Thu, 03/07/2013 - 13:35 | 3309162 YHC-FTSE
YHC-FTSE's picture

You can come back to ZH after a 6 month hiatus and the same lessons will be replayed here. Yes, the indexes will rise (Except in the Summer). Yes, gold prices will fall proportionally or stay static. Yes, there are opportunities to make a killing in equities if you have insider info on what the POMO primaries will be buying. And the list goes on, the caveat of this list being, "As long as the printers keep churning". By all accounts Ben's bout of green dysentery is not about to stop this year.

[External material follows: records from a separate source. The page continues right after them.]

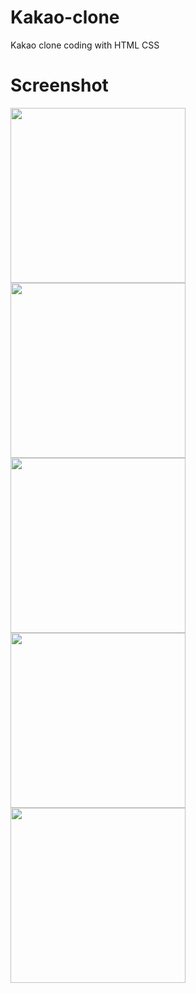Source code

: # Kakao-clone
Kakao clone coding with HTML CSS

# Screenshot
<div display="flex" justify-content="center">
  <img width="280px" src="https://user-images.githubusercontent.com/19388573/84150606-0e9d5200-aa9d-11ea-86bc-53699e06fb72.PNG">
  <img width="280px" src="https://user-images.githubusercontent.com/19388573/84149837-0a246980-aa9c-11ea-8c68-cdaada902c97.PNG">
  <img width="280px" src="https://user-images.githubusercontent.com/19388573/84149829-07297900-aa9c-11ea-9d8a-d9968b1a2361.PNG">
  <img width="280px" src="https://user-images.githubusercontent.com/19388573/84149833-098bd300-aa9c-11ea-9450-e6e0b4bbbe6f.PNG">
  <img width="280px" src="https://user-images.githubusercontent.com/19388573/84149614-b7e34880-aa9b-11ea-8afa-deb11d65b6f1.gif">
</div>
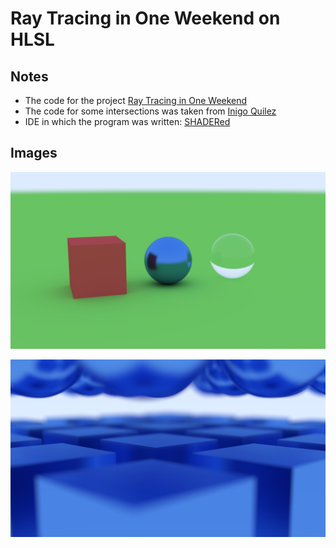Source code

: # Ray Tracing in One Weekend on HLSL

## Notes

- The code for the project [Ray Tracing in One Weekend](https://raytracing.github.io/books/RayTracingInOneWeekend.html) 
- The code for some intersections was taken from [Inigo Quilez](https://iquilezles.org/articles/intersectors/)
- IDE in which the program was written: [SHADERed](https://shadered.org/)

## Images

![Outdoors 1](https://raw.githubusercontent.com/ProgrammerFox/Ray_Tracing_in_One_Weekend_HLSL/master/images/image1.png "Image1")

![Outdoors 2](https://raw.githubusercontent.com/ProgrammerFox/Ray_Tracing_in_One_Weekend_HLSL/master/images/image2.png "Image2")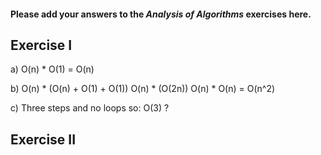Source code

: #### Please add your answers to the ***Analysis of  Algorithms*** exercises here.

## Exercise I

a) O(n) * O(1) = O(n)


b) O(n) * (O(n) + O(1) + O(1))
   O(n) * (O(2n))
   O(n) * O(n) = O(n^2)


c) Three steps and no loops so: O(3) ?

## Exercise II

But no, the same dangerous casino culture, accounting obsfucation (OBLs), counterparty risks (Re: Sovereign debt), non-productive loans pretending to be assets (Re: Subprimes), and growing GDP/Debt ratio to mention but a few of the problems that did* bring down the markets in late 2007/2008 - well, these problems and others are still with us. (*Not "Almost" brought down - let's be clear here. Without the begging, squirming figure of Hank Paulson, we now know the biggest players in the financial system were 24 hours away from collapse). The problems are multiple and endemic. That is why so many at ZH suggest going out of the system altogether, if you haven't already done so.

Your perspective on what is and what is not "cheap", has "value", or "has utility" should be tempered with a good hard look at the risks inherent in playing the game. If those risks entail losing everything you've got and carting all your possessions in a shopping trolley for the rest of your life, then don't play. If it won't hurt to lose your chips, then play with an eye on your exit strategy. Personally, I think equities are far too much work and stress for little or no gain, and behavioural science, whether it involves people or machines, bores me. 

It is easy to fall prey to solipcism - sometimes I think the markets stubbornly refuse to collapse just to spite me. :). But seriously, whatever you do professionally to earn your daily bread, give some consideration to eventually having the ability to make your bread instead of merely earning it. Much less chance of it being riddled with coliform bacteria. (That's an Ikea joke, if anyone is wondering).

Thu, 03/07/2013 - 13:48 | 3309194 buzzsaw99
buzzsaw99's picture

Stocks are cheap if you're an insider, that is to say free.

 

Say Joe, what'd that 100,000x block of shares cost ya?

Nothing Fred, I work there!

Thu, 03/07/2013 - 13:55 | 3309221 syntaxterror
syntaxterror's picture

After 100 years of endless fed manipulation and dollar devaluation, the $USD is worth 3% of what it was in 1913. So, essentially, the dollar is "going to zero" when you map it on a graph with time versus value. So, yeah, stocks are cheap.

Thu, 03/07/2013 - 17:32 | 3310108 snblitz
snblitz's picture

Money in stocks is perhaps not as safe as money in physical gold, but both are far safer than money in money.

Thu, 03/07/2013 - 19:47 | 3310578 Clowns on Acid
Clowns on Acid's picture

When real interest rates are < 0, it really screws up all the historic valuation methods. So the analists plug in (....ahem) all sorts of neo facist assumptions.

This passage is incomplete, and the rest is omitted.